FG Independent Revenue Target Set for 2026
The Federal Government has set an ambitious new benchmark for its independent revenue drive, targeting N2.5tn in collections for 2026 as part of a broader push to strengthen fiscal discipline and reduce reliance on volatile oil earnings.
The target was disclosed on Tuesday by the acting Executive Chairman and Chief Executive Officer of the Fiscal Responsibility Commission, Charles Abana, during a meeting between the commission’s management and the Secretary to the Government of the Federation, Senator George Akume, held in Abuja. Details of the engagement were contained in a statement issued by the Office of the Secretary to the Government of the Federation’s spokesman, Chris Ugwuegbulam.
According to Abana, the new target builds directly on progress already recorded through the commission’s intensified monitoring of revenue flows from government agencies and enterprises. He noted that as of September 2025, the commission had tracked approximately N1.84tn in independent revenue generated across Ministries, Departments and Agencies, a figure that now forms the baseline for the more ambitious 2026 goal.
“Through enhanced monitoring of operating surplus from Government-Owned Enterprises and independent revenue generated by Ministries, Departments and Agencies, the commission recorded approximately N1.84tn in monitored independent revenue as at September 2025 and has set an ambitious target of N2.5tn in independent revenue for 2026,” Abana said.
Beyond simply raising the revenue target, Abana outlined a set of structural reforms the commission is pursuing to make the target achievable. He said efforts were underway to improve transparency in how revenue is reported across public institutions, to ensure operating surpluses are remitted into the Consolidated Revenue Fund in a timely manner, and to close the leakages that have historically undermined independent revenue collection across government bodies.
Central to this push is a technical upgrade to one of the commission’s core compliance tools. Abana revealed that the Operating Surplus Calculation Template, originally developed in 2016, has been reviewed and modernised to reflect current fiscal realities and to align with the provisions of the Finance Act 2020. “The template has now been fully automated to improve efficiency, accuracy, and transparency in revenue computation and compliance monitoring,” he added, framing the automation as a critical step toward reducing the manual errors and delays that have often slowed revenue tracking in the past.
The meeting also became an opportunity for Akume to press for tighter coordination across Nigeria’s fiscal and oversight architecture. The SGF called for stronger collaboration among the institutions responsible for managing and monitoring public finances, arguing that deeper cooperation was essential to eliminating duplication of effort and strengthening overall fiscal governance.
“I want to urge deeper collaboration with the Federal Ministry of Finance, the Budget Office of the Federation, the Office of the Accountant-General of the Federation, the Debt Management Office, and other oversight institutions to eliminate duplication and strengthen fiscal governance,” Akume said, specifically naming the key agencies he wants the Fiscal Responsibility Commission to work more closely with going forward.

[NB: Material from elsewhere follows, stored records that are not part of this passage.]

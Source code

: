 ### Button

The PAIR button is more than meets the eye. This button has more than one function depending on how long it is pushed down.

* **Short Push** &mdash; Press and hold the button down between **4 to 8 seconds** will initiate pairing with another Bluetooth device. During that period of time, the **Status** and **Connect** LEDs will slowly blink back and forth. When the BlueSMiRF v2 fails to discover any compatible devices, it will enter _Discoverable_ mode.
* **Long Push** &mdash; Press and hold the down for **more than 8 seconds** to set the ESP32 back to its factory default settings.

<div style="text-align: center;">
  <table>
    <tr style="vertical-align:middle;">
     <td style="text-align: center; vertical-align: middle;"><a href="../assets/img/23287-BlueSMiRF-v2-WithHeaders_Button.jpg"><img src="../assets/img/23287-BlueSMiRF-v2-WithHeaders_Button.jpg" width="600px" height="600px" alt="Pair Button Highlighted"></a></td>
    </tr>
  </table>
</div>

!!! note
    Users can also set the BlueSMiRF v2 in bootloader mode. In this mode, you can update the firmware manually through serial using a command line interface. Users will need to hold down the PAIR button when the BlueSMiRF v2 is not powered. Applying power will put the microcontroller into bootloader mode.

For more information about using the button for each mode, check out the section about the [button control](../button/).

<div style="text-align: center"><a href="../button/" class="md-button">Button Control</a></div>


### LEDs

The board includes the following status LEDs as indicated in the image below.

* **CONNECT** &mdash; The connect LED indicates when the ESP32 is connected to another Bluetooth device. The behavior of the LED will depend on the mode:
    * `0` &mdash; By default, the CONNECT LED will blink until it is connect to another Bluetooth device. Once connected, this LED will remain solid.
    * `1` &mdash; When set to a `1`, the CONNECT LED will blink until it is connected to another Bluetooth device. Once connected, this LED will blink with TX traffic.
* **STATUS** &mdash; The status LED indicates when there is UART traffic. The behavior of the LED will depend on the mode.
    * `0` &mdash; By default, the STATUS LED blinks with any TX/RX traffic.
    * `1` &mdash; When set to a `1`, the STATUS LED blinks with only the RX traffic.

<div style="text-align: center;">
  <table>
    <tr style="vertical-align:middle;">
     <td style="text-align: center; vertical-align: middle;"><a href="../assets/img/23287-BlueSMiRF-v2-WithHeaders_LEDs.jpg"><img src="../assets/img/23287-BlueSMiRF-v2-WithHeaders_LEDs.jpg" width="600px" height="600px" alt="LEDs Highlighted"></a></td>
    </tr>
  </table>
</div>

Akume was equally direct about the significance he attaches to the commission’s role within Nigeria’s broader fiscal governance framework, describing it as an institution central to keeping public resource management disciplined and accountable. “The Fiscal Responsibility Commission occupies a strategic position in strengthening public financial management and ensuring that government resources are managed with discipline, transparency and accountability in line with the Renewed Hope Agenda of President Bola Ahmed Tinubu,” he said.
He went on to tie the commission’s mandate to wider macroeconomic goals, arguing that fiscal responsibility underpins far more than internal government bookkeeping. In his view, disciplined revenue management is fundamental to sustaining macroeconomic stability, strengthening investor confidence, ensuring the country’s debt remains sustainable, and promoting the efficient use of public resources across all tiers of government — from federal agencies down to state and local institutions.
The renewed push for higher independent revenue collection comes as the Federal Government intensifies broader efforts to boost non-oil revenue streams and tighten fiscal discipline generally, a strategy increasingly seen as necessary amid growing expenditure demands and the government’s stated ambition to reduce dependence on oil earnings that have historically proven volatile and unpredictable.
At the core of this effort sits the Fiscal Responsibility Commission’s ongoing statutory function: monitoring the independent revenue and operating surpluses generated by Ministries, Departments, Agencies and Government-Owned Enterprises, and ensuring that these bodies comply with the Fiscal Responsibility Act by remitting appropriate surpluses into the Consolidated Revenue Fund. With the new N2.5tn target now in place for 2026, attention will turn to whether the commission’s newly automated monitoring systems and strengthened interagency collaboration can translate an ambitious figure on paper into concrete gains for the federal purse over the course of the coming fiscal year.